Era ancora pieno giorno, un testimone racconta che i fatti si sono registrati intorno alle 17.30 e il soggetto armato si trovava in compagnia di altre due persone, anche loro straniere. “La mia impressione è stata subito quella di una persona sotto effetto di sostanze. Non sembrava ubriaco: non c'erano bottiglie di alcol e il suo comportamento faceva pensare piuttosto a qualcuno alterato da droghe. Continuava a muoversi avanti e indietro con questa spranga lunga”, ha raccontato il testimone, così come riferito dalle cronache locali. “C'era molta gente in giro: persone sedute al bar, pendolari, cittadini che andavano e venivano. Eppure nessuno ha detto nulla. Da una parte c'è forse assuefazione, dall'altra la paura di intervenire e rischiare di trovarsi quella spranga addosso. La sensazione che ho avuto è che quei ragazzi si comportassero come se quel luogo fosse casa loro”, ha aggiunto la persona che ha assistito alla scena.

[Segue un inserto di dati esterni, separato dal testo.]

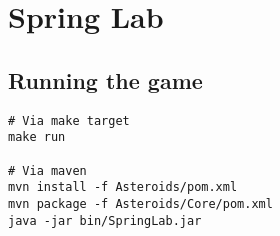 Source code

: \section{Spring Lab}

\subsection{Running the game}
\begin{verbatim}
# Via make target
make run

# Via maven
mvn install -f Asteroids/pom.xml
mvn package -f Asteroids/Core/pom.xml
java -jar bin/SpringLab.jar
\end{verbatim}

I presenti hanno chiamato il 112 e una pattuglia dei carabinieri è arrivata sul posto ma, spiega il testimone, avevano "le sirene accese. Appena li hanno visti, i ragazzi sono scappati e sono saliti su un treno fermo in stazione”. Non è chiaro se abbiano lasciato la città o si siano solo nascosti nel mentre, fattostà che dopo un’ora quel gruppetto sarebbe tornato nello stesso luogo e “si erano persino cambiati i vestiti. Uno di loro prima indossava una maglietta bianca, poi una polo nera. Ma erano chiaramente le stesse persone. Nel frattempo i carabinieri erano già andati via”. Secondo il testimone, non si trattava di giovani sbandati ma a suo dire ha assistito a “qualcosa di organizzato. Si muovevano con sicurezza, si conoscevano tutti e sapevano perfettamente dove andare. Quando i carabinieri sono arrivati, uno dei ragazzi ha avvisato gli altri di scappare.
Poi, passata la situazione, sono tornati come se nulla fosse successo”. È la logica del predominio territoriale che le bande di stranieri cercano di imporre nelle nostre città, marcandole come proprie e incutendo terrore ai residenti.